TASK OBJECTIVE
After locating the line with "Snapchat [Stey-by-Stey Guide]</u></a></li>" in the data that follows, return it and every later line exactly, up to and including the line with "the Snapchat Grid</u></a></li>".

════════

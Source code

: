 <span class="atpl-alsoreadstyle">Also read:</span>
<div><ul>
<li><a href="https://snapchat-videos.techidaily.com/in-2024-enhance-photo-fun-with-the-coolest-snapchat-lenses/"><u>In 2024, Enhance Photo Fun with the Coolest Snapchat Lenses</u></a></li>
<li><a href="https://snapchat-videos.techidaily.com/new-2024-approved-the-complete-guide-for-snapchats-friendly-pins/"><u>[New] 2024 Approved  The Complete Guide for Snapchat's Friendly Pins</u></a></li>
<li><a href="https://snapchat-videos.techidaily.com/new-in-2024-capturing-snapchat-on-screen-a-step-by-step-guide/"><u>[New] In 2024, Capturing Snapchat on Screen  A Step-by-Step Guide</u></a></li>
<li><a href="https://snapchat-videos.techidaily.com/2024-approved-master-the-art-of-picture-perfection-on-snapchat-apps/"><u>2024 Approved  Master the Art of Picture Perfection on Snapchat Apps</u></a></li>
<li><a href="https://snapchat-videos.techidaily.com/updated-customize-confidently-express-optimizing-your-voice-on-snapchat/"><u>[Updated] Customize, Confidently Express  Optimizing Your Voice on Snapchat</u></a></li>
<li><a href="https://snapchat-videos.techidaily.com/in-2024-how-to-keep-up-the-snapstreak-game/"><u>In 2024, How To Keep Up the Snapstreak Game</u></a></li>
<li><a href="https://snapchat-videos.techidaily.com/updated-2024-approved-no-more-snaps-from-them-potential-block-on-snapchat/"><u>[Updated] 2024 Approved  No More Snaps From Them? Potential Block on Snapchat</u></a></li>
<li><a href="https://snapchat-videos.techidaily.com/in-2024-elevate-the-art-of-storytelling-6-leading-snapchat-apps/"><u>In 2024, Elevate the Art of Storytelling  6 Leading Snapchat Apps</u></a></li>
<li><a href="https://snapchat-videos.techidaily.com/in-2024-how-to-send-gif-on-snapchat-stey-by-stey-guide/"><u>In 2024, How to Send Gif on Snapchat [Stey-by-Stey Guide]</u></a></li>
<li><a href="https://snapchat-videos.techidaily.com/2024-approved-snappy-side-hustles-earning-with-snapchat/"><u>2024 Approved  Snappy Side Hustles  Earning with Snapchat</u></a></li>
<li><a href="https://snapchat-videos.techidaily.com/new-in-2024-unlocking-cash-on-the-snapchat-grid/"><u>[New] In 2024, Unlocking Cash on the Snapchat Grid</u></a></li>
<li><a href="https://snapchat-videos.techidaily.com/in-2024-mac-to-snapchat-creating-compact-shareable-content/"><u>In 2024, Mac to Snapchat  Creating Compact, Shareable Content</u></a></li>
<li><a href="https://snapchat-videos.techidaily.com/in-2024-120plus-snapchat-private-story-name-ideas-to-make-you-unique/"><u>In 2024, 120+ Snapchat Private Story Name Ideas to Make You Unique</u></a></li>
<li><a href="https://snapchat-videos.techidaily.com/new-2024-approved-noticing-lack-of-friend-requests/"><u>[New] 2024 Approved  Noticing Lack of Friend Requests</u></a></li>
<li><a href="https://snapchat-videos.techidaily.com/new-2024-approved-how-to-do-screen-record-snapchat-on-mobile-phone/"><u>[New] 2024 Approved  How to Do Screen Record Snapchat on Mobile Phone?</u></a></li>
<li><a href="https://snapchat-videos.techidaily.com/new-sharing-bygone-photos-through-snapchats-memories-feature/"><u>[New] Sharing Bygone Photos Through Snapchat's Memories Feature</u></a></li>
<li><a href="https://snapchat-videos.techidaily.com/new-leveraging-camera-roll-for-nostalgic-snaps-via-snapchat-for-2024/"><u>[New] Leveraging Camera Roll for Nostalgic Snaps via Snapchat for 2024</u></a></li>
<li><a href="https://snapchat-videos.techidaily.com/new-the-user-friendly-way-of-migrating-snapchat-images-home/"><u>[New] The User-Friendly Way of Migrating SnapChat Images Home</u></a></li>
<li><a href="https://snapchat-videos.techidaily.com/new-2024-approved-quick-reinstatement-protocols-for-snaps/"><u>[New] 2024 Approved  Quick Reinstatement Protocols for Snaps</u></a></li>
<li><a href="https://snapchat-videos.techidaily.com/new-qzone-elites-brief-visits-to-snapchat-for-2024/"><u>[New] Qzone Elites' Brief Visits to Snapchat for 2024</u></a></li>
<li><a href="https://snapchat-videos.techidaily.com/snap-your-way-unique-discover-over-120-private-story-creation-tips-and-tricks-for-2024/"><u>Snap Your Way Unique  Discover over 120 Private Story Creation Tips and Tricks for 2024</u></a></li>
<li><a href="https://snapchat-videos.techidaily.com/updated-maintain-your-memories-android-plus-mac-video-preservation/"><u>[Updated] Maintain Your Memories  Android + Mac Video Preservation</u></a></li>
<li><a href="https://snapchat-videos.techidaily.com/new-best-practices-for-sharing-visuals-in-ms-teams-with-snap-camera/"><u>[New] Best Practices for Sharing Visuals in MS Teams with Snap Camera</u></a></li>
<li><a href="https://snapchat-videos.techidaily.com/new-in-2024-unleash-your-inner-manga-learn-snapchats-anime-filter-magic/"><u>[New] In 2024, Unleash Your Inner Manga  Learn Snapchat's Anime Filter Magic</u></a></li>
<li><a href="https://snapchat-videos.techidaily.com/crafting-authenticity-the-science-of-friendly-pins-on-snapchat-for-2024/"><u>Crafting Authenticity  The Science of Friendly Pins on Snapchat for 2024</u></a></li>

════════

OUTPUT BELOW
<li><a href="https://snapchat-videos.techidaily.com/in-2024-how-to-send-gif-on-snapchat-stey-by-stey-guide/"><u>In 2024, How to Send Gif on Snapchat [Stey-by-Stey Guide]</u></a></li>
<li><a href="https://snapchat-videos.techidaily.com/2024-approved-snappy-side-hustles-earning-with-snapchat/"><u>2024 Approved  Snappy Side Hustles  Earning with Snapchat</u></a></li>
<li><a href="https://snapchat-videos.techidaily.com/new-in-2024-unlocking-cash-on-the-snapchat-grid/"><u>[New] In 2024, Unlocking Cash on the Snapchat Grid</u></a></li>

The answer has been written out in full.